## DATASET EXTRACT

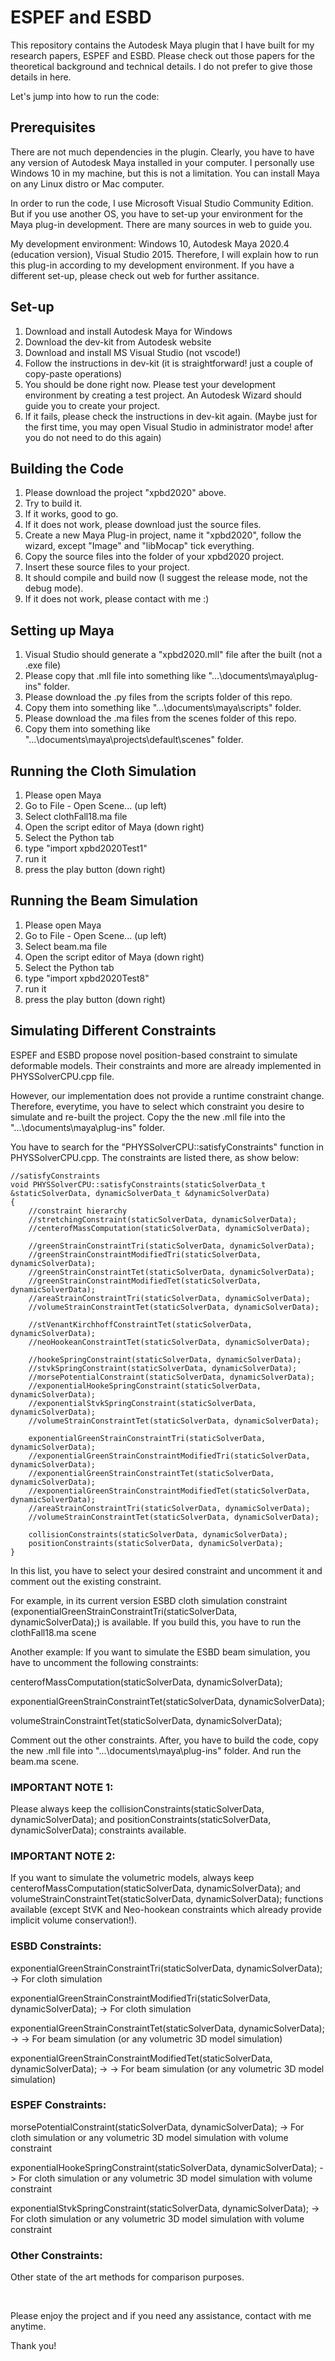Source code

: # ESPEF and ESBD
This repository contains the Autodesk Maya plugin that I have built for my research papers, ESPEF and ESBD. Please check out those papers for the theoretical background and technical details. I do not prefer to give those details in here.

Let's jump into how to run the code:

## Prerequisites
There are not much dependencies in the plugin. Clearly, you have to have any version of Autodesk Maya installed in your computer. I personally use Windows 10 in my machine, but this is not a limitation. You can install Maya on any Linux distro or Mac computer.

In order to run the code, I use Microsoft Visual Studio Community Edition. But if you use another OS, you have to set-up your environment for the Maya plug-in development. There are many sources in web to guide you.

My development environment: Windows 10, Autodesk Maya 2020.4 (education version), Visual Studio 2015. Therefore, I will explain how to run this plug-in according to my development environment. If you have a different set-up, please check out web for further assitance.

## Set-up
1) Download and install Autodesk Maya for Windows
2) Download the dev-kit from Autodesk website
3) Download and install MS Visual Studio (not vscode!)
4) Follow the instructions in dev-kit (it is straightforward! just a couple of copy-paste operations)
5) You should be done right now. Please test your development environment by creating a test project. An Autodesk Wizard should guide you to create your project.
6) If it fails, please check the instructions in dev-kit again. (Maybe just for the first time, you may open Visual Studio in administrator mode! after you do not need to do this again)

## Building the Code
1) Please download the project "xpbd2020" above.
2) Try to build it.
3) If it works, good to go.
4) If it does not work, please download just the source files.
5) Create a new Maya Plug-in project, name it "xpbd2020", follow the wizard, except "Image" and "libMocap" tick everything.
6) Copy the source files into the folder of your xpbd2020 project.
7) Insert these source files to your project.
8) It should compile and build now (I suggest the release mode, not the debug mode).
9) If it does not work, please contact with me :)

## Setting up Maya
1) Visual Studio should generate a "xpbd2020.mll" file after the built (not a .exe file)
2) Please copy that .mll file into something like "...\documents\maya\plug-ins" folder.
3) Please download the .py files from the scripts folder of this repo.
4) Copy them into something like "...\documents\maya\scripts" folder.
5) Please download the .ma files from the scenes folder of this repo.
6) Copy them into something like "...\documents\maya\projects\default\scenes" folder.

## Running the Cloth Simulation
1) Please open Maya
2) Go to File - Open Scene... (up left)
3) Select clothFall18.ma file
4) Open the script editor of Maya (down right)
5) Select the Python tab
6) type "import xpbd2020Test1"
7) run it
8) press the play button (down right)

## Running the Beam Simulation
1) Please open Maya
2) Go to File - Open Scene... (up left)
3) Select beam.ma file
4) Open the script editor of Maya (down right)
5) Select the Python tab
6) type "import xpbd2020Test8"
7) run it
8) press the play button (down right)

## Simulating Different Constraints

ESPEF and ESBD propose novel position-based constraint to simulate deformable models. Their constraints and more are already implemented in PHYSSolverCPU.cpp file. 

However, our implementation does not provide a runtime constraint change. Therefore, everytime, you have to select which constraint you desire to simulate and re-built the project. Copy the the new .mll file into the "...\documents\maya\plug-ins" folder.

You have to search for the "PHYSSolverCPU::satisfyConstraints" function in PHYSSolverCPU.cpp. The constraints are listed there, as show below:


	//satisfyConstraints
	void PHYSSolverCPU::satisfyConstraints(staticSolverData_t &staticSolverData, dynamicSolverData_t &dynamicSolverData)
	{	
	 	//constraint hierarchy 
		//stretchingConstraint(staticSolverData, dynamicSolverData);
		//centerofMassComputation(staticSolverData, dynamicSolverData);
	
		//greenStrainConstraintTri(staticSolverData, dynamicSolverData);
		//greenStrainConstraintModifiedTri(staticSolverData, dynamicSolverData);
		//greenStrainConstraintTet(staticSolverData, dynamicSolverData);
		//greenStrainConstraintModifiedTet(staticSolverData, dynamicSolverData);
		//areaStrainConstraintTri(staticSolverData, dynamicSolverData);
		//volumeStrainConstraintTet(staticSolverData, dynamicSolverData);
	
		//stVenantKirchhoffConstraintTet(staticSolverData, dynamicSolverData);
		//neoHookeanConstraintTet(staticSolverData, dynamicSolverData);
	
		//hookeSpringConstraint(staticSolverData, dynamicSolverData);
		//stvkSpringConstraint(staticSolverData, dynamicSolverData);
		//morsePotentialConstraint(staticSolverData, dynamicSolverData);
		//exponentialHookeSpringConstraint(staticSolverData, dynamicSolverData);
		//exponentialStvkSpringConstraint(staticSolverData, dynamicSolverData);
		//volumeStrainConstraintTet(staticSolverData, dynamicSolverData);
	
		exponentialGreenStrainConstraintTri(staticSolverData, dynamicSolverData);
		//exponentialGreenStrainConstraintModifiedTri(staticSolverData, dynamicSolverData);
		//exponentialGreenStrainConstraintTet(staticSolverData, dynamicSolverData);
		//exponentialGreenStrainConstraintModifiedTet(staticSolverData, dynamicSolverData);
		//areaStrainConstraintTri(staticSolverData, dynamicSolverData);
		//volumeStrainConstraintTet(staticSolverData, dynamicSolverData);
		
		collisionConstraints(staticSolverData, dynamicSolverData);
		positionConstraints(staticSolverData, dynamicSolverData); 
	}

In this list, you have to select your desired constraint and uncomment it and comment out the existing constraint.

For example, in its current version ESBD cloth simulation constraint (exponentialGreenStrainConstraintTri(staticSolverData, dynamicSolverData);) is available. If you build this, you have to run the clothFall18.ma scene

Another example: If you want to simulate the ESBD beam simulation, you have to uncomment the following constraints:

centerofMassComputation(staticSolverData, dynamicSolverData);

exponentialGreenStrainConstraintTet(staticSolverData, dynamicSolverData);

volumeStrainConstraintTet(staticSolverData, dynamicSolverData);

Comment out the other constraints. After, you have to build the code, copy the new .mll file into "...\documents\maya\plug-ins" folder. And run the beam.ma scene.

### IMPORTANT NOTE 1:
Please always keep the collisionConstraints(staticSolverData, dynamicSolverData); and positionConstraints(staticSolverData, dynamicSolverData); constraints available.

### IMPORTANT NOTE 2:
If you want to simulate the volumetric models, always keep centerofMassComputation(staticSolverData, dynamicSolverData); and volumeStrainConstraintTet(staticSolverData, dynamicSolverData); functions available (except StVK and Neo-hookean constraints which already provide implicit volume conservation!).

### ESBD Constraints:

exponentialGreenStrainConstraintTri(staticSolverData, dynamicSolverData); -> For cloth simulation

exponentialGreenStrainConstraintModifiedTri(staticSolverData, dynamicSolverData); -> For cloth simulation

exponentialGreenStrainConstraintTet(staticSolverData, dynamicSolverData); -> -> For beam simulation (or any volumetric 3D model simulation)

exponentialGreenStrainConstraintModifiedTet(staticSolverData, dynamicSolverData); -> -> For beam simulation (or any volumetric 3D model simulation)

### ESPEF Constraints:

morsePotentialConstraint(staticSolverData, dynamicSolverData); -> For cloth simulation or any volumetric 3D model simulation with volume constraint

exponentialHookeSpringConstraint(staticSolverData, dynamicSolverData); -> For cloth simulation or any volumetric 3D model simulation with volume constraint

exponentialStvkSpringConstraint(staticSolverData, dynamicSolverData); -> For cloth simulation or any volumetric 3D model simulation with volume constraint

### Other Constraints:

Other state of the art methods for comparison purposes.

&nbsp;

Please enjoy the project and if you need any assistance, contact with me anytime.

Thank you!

## BRIEF
In the material above, find every line with the word "satisfyConstraints" and show it.

## TASK RESULT
You have to search for the "PHYSSolverCPU::satisfyConstraints" function in PHYSSolverCPU.cpp. The constraints are listed there, as show below:
	//satisfyConstraints
	void PHYSSolverCPU::satisfyConstraints(staticSolverData_t &staticSolverData, dynamicSolverData_t &dynamicSolverData)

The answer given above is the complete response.